Saved entries
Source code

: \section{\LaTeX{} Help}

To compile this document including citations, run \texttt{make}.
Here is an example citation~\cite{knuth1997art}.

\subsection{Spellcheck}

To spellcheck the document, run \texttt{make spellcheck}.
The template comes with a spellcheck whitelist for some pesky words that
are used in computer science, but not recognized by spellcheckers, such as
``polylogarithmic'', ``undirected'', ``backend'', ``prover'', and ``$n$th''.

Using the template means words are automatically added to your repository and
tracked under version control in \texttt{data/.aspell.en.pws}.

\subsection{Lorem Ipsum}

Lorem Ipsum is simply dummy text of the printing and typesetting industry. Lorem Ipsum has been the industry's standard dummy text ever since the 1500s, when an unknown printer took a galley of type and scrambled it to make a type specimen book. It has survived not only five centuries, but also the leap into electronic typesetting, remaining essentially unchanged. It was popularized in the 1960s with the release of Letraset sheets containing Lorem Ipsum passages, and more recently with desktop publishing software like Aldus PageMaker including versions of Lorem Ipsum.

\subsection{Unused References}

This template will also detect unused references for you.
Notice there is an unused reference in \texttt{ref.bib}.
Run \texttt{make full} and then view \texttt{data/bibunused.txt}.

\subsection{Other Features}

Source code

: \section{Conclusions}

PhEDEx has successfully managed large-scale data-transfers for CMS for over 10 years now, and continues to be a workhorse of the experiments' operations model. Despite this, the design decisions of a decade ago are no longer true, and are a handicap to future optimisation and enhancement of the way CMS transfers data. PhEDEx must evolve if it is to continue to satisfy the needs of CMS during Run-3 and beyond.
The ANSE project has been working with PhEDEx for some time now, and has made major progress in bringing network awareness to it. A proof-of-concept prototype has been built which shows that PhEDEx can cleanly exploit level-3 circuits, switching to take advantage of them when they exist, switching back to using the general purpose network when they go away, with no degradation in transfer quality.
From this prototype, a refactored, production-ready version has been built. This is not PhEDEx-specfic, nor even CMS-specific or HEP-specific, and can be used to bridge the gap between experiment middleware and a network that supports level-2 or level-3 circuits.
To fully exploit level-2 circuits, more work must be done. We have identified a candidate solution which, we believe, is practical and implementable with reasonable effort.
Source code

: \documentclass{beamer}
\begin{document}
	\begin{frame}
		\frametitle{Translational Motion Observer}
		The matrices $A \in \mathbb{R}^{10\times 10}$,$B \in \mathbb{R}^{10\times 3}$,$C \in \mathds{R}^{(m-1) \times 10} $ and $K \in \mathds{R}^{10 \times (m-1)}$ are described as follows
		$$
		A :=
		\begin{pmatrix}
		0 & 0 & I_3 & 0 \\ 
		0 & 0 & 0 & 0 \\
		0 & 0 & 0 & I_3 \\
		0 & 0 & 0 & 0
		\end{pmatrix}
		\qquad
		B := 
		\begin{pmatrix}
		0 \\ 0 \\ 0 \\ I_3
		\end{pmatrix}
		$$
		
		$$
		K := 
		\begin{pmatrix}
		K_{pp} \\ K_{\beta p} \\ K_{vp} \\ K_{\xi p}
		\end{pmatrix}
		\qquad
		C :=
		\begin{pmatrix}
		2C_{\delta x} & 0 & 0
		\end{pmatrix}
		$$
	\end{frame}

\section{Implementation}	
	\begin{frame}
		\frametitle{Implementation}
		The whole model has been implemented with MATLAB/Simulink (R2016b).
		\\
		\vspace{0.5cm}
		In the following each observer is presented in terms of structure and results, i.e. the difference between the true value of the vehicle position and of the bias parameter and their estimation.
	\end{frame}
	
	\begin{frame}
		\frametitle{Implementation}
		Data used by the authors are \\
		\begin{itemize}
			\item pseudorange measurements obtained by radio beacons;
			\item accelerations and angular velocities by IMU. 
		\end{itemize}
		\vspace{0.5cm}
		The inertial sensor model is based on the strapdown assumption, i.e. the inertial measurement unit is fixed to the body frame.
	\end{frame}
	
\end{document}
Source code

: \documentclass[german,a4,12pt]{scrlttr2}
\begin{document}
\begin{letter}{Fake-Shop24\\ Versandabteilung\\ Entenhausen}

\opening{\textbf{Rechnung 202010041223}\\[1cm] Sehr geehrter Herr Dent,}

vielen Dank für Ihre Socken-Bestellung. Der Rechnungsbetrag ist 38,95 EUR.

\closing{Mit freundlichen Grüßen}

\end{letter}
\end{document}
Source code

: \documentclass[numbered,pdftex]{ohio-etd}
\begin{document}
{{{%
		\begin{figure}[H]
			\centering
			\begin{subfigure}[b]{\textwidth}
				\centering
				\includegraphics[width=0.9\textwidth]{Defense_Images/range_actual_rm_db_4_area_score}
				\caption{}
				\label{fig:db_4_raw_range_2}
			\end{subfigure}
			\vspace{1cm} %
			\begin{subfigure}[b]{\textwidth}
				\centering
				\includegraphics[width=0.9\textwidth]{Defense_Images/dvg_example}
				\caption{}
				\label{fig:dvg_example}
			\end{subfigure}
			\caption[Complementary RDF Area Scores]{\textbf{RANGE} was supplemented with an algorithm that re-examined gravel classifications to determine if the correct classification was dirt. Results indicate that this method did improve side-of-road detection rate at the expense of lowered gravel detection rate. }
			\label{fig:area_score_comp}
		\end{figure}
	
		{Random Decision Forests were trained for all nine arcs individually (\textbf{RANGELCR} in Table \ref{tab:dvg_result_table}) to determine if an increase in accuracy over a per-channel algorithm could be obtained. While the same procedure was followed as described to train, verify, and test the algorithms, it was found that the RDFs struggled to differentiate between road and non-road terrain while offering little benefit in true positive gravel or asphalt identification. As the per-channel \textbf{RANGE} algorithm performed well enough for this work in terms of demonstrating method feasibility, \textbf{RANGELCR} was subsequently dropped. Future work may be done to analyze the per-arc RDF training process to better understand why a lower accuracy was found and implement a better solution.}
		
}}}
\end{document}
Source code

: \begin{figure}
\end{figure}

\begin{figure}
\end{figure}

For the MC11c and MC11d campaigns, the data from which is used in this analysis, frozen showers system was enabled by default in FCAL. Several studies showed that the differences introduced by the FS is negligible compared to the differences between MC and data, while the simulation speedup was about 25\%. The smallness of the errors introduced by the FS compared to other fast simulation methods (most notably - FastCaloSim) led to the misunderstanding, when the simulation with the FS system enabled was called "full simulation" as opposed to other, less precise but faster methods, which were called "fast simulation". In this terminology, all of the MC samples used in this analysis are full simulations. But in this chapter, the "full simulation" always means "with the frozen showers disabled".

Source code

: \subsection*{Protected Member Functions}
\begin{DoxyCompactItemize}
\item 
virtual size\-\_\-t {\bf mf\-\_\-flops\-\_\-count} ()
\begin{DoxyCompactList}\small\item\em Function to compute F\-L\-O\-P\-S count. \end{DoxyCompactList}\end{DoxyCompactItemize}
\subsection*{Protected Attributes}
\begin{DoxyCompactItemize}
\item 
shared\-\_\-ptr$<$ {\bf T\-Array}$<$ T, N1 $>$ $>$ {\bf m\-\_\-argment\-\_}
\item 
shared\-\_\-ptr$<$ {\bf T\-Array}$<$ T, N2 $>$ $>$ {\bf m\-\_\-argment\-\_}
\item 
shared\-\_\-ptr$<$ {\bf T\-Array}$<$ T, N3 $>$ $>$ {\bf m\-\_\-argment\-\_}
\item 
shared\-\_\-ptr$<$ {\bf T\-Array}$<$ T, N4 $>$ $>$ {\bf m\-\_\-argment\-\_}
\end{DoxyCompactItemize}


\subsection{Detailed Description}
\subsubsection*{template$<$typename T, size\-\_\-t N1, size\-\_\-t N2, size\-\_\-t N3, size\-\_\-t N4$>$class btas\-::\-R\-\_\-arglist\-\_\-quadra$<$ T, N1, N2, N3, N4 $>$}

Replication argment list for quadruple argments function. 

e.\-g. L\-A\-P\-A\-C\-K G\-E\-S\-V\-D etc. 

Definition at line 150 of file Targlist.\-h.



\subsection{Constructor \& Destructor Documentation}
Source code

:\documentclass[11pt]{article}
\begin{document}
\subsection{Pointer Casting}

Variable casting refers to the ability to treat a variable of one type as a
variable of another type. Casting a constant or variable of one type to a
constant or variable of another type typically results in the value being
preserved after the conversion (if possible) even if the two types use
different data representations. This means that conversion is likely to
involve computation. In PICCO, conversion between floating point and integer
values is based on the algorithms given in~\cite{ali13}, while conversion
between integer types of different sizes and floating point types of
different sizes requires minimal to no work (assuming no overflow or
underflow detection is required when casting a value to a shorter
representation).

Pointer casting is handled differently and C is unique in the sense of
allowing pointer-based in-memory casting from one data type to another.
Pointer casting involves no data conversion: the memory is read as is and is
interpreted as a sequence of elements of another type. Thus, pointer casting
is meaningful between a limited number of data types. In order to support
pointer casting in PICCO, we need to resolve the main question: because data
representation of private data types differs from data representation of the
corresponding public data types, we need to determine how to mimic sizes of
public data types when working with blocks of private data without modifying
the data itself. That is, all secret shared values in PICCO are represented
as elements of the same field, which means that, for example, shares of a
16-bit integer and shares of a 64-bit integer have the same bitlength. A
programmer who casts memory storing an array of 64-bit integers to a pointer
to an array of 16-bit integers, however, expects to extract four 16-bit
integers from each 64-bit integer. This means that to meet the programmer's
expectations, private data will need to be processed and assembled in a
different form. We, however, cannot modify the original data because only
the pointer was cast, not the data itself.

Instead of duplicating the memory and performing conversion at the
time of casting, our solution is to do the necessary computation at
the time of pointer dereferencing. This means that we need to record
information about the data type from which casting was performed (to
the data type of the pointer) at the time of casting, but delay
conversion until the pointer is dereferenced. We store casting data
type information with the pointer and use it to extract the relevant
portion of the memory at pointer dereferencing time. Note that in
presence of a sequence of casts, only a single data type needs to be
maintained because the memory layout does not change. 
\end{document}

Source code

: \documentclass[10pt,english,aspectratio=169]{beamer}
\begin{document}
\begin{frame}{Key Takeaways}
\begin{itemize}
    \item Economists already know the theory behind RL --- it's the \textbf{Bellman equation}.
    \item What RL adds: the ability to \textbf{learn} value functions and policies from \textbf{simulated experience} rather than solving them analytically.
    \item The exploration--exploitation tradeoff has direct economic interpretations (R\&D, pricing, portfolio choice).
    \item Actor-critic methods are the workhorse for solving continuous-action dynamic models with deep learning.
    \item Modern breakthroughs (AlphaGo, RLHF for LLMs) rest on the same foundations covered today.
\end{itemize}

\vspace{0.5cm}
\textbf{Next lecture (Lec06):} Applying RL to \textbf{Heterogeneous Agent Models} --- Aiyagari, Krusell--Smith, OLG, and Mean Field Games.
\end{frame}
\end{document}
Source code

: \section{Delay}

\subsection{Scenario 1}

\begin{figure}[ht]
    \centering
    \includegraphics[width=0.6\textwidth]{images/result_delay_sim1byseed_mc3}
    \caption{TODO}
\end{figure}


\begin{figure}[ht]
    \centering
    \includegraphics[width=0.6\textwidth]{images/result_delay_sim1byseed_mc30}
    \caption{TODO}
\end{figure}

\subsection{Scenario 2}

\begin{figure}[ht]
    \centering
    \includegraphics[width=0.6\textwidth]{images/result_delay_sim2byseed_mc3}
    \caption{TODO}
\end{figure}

> _Exercise instructions_
Your task is to copy each line of the entries that includes the word "performed".

> _Answer to the exercise_
		{Random Decision Forests were trained for all nine arcs individually (\textbf{RANGELCR} in Table \ref{tab:dvg_result_table}) to determine if an increase in accuracy over a per-channel algorithm could be obtained. While the same procedure was followed as described to train, verify, and test the algorithms, it was found that the RDFs struggled to differentiate between road and non-road terrain while offering little benefit in true positive gravel or asphalt identification. As the per-channel \textbf{RANGE} algorithm performed well enough for this work in terms of demonstrating method feasibility, \textbf{RANGELCR} was subsequently dropped. Future work may be done to analyze the per-arc RDF training process to better understand why a lower accuracy was found and implement a better solution.}
information about the data type from which casting was performed (to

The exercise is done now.